Pkgndep: a tool for analyzing dependency heaviness of R packages

Zuguang Gu; Daniel Hübschmann

doi:10.1093/bioinformatics/btac449

. 2022 Jul 8;38(17):4248–4251. doi: 10.1093/bioinformatics/btac449

Pkgndep: a tool for analyzing dependency heaviness of R packages

Zuguang Gu ^1,^✉, Daniel Hübschmann ^2,^3,^4,^5,^✉

Editor: Jonathan Wren

PMCID: PMC9438947 PMID: 35801905

Abstract

Summary

Numerous R packages have been developed for bioinformatics analysis in the last decade and dependencies among packages have become critical issues to consider. In this work, we proposed a new metric named dependency heaviness that measures the number of dependencies that a parent uniquely brings to a package and we proposed possible solutions for reducing the complexity of dependencies by optimizing the use of heavy parents. We implemented the metric in a new R package pkgndep which provides an intuitive way for dependency heaviness analysis. Based on pkgndep, we additionally performed a global analysis of dependency heaviness on CRAN and Bioconductor ecosystems and we revealed top packages that have significant contributions of high dependency heaviness to their child packages.

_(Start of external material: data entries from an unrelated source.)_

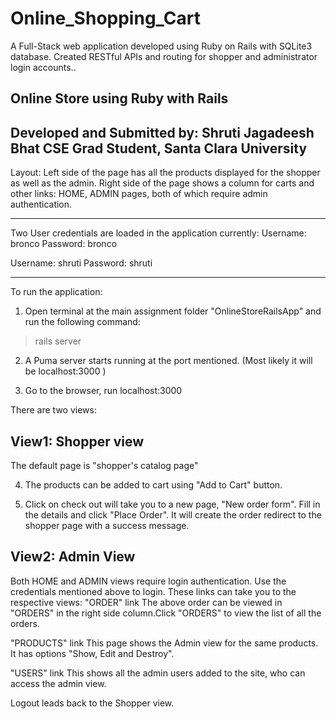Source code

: # Online_Shopping_Cart
A Full-Stack web application developed using Ruby on Rails with SQLite3 database. Created RESTful APIs and routing for shopper and administrator login accounts..


Online Store using Ruby with Rails 
----------------------------------------------------------
Developed and Submitted by:
Shruti Jagadeesh Bhat
CSE Grad Student,
Santa Clara University 
----------------------------------------------------------
Layout:
Left side of the page has all the products displayed for the shopper as well as the admin.
Right side of the page shows a column for carts and other links: HOME, ADMIN pages, both of which require admin authentication.

----------------------------------------------------------
Two User credentials are loaded in the application currently:
Username: bronco
Password: bronco

Username: shruti
Password: shruti

----------------------------------------------------------

To run the application: 


1. Open terminal at the main assignment folder "OnlineStoreRailsApp" and run the following command:
> rails server

2. A Puma server starts running at the port mentioned. (Most likely it will be localhost:3000 )
 
3. Go to the browser, run localhost:3000

There are two views:

View1: Shopper view
------------------------------------
The default page is "shopper's catalog page"

4. The products can be added to cart using "Add to Cart" button.

5. Click on check out will take you to a new page, "New order form". Fill in the details and click "Place Order". It will create the order
 redirect to the shopper page with a success message. 

View2: Admin View
------------------------------------
Both HOME and ADMIN views require login authentication. Use the credentials mentioned above to login.
These links can take you to the respective views:
"ORDER" link
The above order can be viewed in "ORDERS" in the right side column.Click "ORDERS" to view the list of all the orders.

"PRODUCTS" link
This page shows the Admin view for the same products. It has options "Show, Edit and Destroy".

"USERS" link
This shows all the admin users added to the site, who can access the admin view.

Logout leads back to the Shopper view.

Availability and implementation

The package pkgndep and documentations are freely available from the Comprehensive R Archive Network https://cran.r-project.org/package=pkgndep. The dependency heaviness analysis for all 22 076 CRAN and Bioconductor packages retrieved on June 8, 2022 are available at https://pkgndep.github.io/.

Supplementary information

Supplementary data are available at Bioinformatics online.

1 Introduction

Reliable and robust software is essential for data analysis in bioinformatics research. In the last decade, R has rapidly become a major programming language for developing software for biological data analysis, including data processing and visualization, statistical modeling, interactive web application development and reproducible report generation. It is applied in broad research fields of genomics, transcriptomics, epigenomics, proteomics, metabolomics and more. Reusable and extensible code is normally organized in forms of R packages, which are distributed on public repositories such as the Comprehensive R Archive Network (CRAN) and Bioconductor. Publications describing R packages have also been increasing. By June 8, 2022, using search term ‘(R package [Title]) OR Bioconductor [Title/Abstract]’ on PubMed resulted in 2605 publications. Dependencies always exist in packages where a package imports functionalities from other packages. As the numbers of R packages increase, dependencies among packages become even more complicated. By June 8, 2022, there are 194 351 direct dependency relations among in total 18 638 and 3438 packages from CRAN and Bioconductor, respectively.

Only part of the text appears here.